Welke rol speelt de vloeistof in de pleuraholte? Help, alstublieft)))

Bespaar tijd en zie geen advertenties met Knowledge Plus

Bespaar tijd en zie geen advertenties met Knowledge Plus

Het antwoord

Het antwoord is gegeven

elzapik

Pleura De pleura is een dunne, gladde, sereuze membraan die rijk is aan elastische vezels die de longen bedekt. Er zijn twee soorten borstvlies, waarvan er één aan het weefsel van de longen is bevestigd en de andere aan de binnenkant de wanden van de borstholte bedekt. In de borstholte bevinden zich drie volledig gescheiden sereuze zakken - één voor elke long en één, medium, voor het hart.
De viscerale pleura, of pulmonale pleura, pleura pulmonalis, bedekt de long zelf en smelt zo strak met de longsubstantie dat deze niet kan worden verwijderd zonder de integriteit van het weefsel te verstoren; het komt de voren van de long binnen en scheidt aldus de lobben van de long van elkaar. Aan de scherpe randen van de longen bevinden zich ville uitsteeksels van het borstvlies.
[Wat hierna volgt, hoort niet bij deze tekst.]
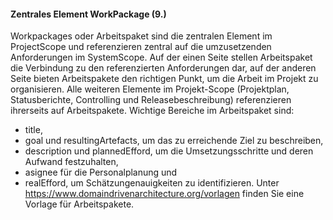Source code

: #### Zentrales Element WorkPackage (9.)
Workpackages oder Arbeitspaket sind die zentralen Element im ProjectScope und referenzieren zentral auf die umzusetzenden Anforderungen im SystemScope. 
Auf der einen Seite stellen Arbeitspaket die Verbindung zu den referenzierten Anforderungen dar, auf der anderen Seite bieten Arbeitspakete den richtigen Punkt, um die Arbeit im Projekt zu organisieren.
Alle weiteren Elemente im Projekt-Scope (Projektplan, Statusberichte, Controlling und Releasebeschreibung) referenzieren ihrerseits auf Arbeitspakete.
Wichtige Bereiche im Arbeitspaket sind:
* title,
* goal und resultingArtefacts, um das zu erreichende Ziel zu beschreiben,
* description und plannedEfford, um die Umsetzungsschritte und deren Aufwand festzuhalten,
* asignee für die Personalplanung und
* realEfford, um Schätzungenauigkeiten zu identifizieren.
Unter https://www.domaindrivenarchitecture.org/vorlagen finden Sie eine Vorlage für Arbeitspakete.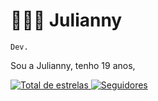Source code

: # 👩🏻‍💻 Julianny

`Dev.`

Sou a Julianny, tenho 19 anos, 

<p>
    <a href="https://github.com/julianny-alb?tab=repositories&sort=stargazers">
        <img 
            alt="Total de estrelas" 
            title="Total de estrelas GitHub" 
            src="https://custom-icon-badges.demolab.com/github/stars/julianny-alb?color=55960c&style=for-the-badge&labelColor=488207&logo=star&label=estrelas"
        />
    </a>
    <a href="https://github.com/julianny_alb?tab=followers">
        <img 
            alt="Seguidores" 
            title="Me siga no GitHub" 
            src="https://custom-icon-badges.demolab.com/github/followers/julianny-alb?color=236ad3&labelColor=1155ba&style=for-the-badge&logo=github&label=Seguidores&logoColor=white""
        />
    </a>
</p>
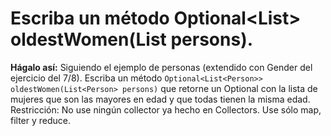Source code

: # Escriba un método  Optional<List<Person>> oldestWomen(List<Person> persons).

**Hágalo así:** Siguiendo el ejemplo de personas (extendido con Gender del ejercicio del 7/8). Escriba un método  `Optional<List<Person>>` `oldestWomen(List<Person> persons)` que retorne un Optional con la lista de mujeres que son las mayores en edad y que todas tienen la misma edad.
Restricción: No use ningún collector ya hecho en Collectors. Use sólo map, filter y reduce.
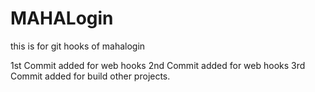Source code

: # MAHALogin
this is for git hooks  of mahalogin

1st Commit added for web hooks
2nd Commit added for web hooks
3rd Commit added for build other projects.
De long van alle kanten omarmd, gaat het pulmonale borstvlies aan de wortel van de long direct door naar het pariëtale borstvlies. Langs de onderrand van de longwortel worden de sereuze bladen van de voorste en achterste oppervlakken van de wortel in één vouw samengevoegd, lig. pulmonale, dat verticaal naar beneden langs het binnenoppervlak van de long daalt en hecht aan het diafragma.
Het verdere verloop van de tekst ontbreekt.